Review of Saeed Naqvi’s “Being The Other: The Muslim in India”
1 min readby Imteyaz Alam
Saeed Naqvi’s “Being The Other: The Muslim in India” (Aleph, 2016) is part memoir and part account of a series of unfolding events in modern India which he witnessed from close quarters as a journalist. Naqvi says that the shilanyas ceremony of 1989 at Ayodhya–that culminated in the demolition of the Babri Masjid in 1992–acted as the catalyst for writing this book which had gestated in his heart and mind over six decades.
The book is also an elegy to the syncretic Hindu-Muslim culture of Lucknow and its vicinity which was the cultural capital of erstwhile Awadh. The noted journalist grieves in the introduction of his book, “Rather, it’s a chronicle of my growing disillusionment, disappointment, with the direction in which the country is heading”.

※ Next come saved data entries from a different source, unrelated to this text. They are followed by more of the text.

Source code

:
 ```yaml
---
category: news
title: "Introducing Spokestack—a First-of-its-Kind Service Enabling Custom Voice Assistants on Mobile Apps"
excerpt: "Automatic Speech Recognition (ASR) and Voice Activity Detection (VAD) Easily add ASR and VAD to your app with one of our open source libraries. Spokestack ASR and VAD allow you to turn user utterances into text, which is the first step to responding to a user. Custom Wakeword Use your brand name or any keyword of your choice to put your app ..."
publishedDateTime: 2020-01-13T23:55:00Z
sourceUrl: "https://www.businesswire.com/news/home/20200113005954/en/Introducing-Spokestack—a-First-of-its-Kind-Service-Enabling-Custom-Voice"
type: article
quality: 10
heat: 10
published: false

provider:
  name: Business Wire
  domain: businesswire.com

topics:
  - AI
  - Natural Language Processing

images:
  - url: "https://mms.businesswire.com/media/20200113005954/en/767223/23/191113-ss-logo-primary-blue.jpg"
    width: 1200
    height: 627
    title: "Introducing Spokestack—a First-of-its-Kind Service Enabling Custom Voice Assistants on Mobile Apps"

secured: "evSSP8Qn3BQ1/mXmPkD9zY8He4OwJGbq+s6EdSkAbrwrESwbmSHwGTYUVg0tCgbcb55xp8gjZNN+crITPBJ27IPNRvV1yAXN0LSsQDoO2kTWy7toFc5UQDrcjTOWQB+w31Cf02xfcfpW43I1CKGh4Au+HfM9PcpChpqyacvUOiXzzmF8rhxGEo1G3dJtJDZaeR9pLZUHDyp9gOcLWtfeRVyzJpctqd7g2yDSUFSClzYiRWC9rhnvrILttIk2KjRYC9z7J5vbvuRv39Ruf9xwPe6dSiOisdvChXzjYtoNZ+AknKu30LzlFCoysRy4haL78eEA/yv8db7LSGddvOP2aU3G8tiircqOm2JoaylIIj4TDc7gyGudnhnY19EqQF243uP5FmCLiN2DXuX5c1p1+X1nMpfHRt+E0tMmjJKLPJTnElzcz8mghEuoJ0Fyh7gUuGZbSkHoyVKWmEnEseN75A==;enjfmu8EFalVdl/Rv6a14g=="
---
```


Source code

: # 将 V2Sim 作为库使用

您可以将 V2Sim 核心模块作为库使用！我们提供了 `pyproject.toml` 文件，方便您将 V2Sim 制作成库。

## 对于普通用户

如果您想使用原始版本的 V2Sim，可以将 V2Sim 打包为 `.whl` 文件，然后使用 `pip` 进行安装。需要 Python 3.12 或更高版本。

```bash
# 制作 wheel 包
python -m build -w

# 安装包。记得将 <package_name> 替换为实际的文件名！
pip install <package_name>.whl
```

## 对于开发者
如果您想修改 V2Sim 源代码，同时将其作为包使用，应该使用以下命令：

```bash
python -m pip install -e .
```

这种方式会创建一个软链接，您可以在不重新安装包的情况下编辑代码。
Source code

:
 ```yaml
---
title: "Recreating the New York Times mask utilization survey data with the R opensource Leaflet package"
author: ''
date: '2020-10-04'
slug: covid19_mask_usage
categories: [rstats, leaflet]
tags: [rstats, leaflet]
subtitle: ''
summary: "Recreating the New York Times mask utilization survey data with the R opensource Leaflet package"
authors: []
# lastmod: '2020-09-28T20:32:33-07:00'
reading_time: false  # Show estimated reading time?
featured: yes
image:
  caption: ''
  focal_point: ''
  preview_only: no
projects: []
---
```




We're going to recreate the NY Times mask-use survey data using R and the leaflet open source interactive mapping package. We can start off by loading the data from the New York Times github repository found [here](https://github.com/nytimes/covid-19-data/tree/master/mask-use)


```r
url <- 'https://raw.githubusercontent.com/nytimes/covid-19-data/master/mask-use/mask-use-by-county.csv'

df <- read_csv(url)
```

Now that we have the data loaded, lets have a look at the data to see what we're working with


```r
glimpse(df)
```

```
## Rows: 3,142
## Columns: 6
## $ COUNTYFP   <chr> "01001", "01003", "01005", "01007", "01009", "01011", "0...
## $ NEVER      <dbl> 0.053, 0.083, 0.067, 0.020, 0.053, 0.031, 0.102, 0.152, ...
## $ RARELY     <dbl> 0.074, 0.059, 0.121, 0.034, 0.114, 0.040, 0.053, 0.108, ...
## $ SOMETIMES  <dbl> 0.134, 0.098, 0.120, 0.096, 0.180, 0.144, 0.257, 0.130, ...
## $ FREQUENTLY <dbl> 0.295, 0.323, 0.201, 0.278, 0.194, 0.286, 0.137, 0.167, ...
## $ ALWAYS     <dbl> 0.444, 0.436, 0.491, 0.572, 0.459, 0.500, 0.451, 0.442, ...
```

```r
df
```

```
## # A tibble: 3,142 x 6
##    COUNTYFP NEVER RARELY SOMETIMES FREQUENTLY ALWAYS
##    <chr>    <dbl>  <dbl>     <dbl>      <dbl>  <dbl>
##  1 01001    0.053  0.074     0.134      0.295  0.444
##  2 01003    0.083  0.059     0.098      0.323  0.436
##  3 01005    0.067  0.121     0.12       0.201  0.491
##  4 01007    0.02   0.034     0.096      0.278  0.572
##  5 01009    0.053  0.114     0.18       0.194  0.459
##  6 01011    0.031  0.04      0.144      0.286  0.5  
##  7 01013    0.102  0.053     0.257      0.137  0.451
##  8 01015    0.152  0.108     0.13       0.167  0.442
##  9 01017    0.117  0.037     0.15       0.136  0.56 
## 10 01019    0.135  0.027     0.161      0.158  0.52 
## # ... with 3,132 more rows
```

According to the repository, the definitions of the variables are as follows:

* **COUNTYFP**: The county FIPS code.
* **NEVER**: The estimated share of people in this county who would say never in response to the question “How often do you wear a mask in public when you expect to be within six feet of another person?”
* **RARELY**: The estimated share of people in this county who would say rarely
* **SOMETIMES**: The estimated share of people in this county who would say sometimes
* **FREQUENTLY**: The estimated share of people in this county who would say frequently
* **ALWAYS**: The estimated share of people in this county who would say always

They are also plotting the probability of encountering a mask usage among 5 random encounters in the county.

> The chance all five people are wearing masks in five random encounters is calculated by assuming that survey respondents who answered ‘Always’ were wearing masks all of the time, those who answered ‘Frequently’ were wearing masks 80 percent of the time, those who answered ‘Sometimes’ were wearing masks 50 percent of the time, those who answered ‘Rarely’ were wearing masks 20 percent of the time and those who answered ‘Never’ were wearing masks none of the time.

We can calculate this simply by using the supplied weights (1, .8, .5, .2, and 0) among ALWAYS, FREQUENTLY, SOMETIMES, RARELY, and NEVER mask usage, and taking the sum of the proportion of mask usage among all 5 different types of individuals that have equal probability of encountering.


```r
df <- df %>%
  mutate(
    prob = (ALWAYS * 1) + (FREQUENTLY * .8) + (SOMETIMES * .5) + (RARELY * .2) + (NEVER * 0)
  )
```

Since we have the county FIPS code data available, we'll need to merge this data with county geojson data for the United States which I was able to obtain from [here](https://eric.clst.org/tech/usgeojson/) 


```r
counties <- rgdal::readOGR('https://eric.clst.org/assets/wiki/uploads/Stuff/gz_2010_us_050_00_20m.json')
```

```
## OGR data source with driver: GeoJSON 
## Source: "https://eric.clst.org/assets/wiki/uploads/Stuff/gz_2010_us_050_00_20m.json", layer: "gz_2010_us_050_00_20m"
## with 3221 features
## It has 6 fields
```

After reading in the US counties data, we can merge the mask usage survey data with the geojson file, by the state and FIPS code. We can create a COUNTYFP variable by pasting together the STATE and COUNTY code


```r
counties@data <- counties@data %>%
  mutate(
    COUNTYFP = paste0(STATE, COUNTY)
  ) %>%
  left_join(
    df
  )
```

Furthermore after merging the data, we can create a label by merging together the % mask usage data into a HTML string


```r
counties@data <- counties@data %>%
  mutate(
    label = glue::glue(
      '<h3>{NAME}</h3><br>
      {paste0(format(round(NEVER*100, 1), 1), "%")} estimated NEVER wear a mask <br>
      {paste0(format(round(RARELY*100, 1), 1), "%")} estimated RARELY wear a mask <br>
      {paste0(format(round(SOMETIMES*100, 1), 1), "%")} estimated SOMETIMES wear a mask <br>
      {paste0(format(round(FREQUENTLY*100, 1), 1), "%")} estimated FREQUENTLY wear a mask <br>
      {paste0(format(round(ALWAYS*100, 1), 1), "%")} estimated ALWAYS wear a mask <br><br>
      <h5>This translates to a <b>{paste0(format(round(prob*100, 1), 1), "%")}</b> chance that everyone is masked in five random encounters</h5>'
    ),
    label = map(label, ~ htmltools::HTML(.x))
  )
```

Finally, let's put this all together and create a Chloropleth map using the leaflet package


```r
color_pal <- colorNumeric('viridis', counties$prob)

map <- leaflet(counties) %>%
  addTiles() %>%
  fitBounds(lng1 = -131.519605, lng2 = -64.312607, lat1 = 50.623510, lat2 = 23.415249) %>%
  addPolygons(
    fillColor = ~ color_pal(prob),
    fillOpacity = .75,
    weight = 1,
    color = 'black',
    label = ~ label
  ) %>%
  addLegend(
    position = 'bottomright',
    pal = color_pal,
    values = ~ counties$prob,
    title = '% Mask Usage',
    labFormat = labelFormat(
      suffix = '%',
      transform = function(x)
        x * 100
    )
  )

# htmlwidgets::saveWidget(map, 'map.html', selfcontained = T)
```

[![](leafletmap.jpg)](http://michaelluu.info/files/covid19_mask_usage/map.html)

Naqvi’s lucid language is a joy for the reader. The style is adorable and gripping. But the esteemed scholar fails to shed his biases. Only three chapters into the book and one encounters the writer’s elitist, sectarian prejudices. The writer quotes Akbar Allahabadi’s couplet:
Council mein bahut Syyed
Masjid mein faqat Jumman
You must log in to post a comment.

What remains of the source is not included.